▸ Task objective: Scan the records for the string "with"; copy each line where it occurs.

▸ Records provided:
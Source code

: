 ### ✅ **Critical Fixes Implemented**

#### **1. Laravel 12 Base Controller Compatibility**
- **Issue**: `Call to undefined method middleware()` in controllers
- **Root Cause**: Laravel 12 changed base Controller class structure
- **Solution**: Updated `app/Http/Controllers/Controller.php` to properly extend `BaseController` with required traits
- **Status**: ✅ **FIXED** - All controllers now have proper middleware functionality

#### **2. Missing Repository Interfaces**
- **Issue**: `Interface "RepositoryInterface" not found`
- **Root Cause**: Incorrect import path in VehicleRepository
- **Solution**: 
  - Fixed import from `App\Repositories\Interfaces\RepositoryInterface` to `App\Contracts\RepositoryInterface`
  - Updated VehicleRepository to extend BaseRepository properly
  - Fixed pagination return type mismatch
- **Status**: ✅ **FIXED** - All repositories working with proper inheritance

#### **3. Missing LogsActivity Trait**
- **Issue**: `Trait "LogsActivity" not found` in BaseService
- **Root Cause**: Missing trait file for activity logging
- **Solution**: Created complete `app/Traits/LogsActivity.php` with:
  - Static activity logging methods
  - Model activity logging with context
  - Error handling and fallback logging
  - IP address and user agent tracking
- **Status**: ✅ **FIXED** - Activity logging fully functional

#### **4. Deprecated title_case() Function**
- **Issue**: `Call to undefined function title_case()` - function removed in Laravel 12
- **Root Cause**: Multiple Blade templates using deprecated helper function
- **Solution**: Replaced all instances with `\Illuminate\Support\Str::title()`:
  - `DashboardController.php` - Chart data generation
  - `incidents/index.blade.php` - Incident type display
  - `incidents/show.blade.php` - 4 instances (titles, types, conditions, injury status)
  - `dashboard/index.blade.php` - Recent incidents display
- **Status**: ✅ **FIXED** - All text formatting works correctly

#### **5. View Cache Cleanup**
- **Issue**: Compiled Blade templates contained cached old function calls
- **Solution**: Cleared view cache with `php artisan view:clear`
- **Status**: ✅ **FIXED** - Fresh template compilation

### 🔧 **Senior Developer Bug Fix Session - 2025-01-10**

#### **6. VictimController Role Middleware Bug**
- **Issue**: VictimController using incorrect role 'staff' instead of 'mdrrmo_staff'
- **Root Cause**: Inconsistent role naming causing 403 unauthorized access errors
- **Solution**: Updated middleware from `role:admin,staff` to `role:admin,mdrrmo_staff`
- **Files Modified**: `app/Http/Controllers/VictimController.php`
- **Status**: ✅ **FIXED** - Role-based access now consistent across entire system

▸ Result for this task:
- **Solution**: Updated `app/Http/Controllers/Controller.php` to properly extend `BaseController` with required traits
- **Status**: ✅ **FIXED** - All repositories working with proper inheritance
- **Solution**: Created complete `app/Traits/LogsActivity.php` with:
  - Model activity logging with context
- **Solution**: Replaced all instances with `\Illuminate\Support\Str::title()`:
- **Solution**: Cleared view cache with `php artisan view:clear`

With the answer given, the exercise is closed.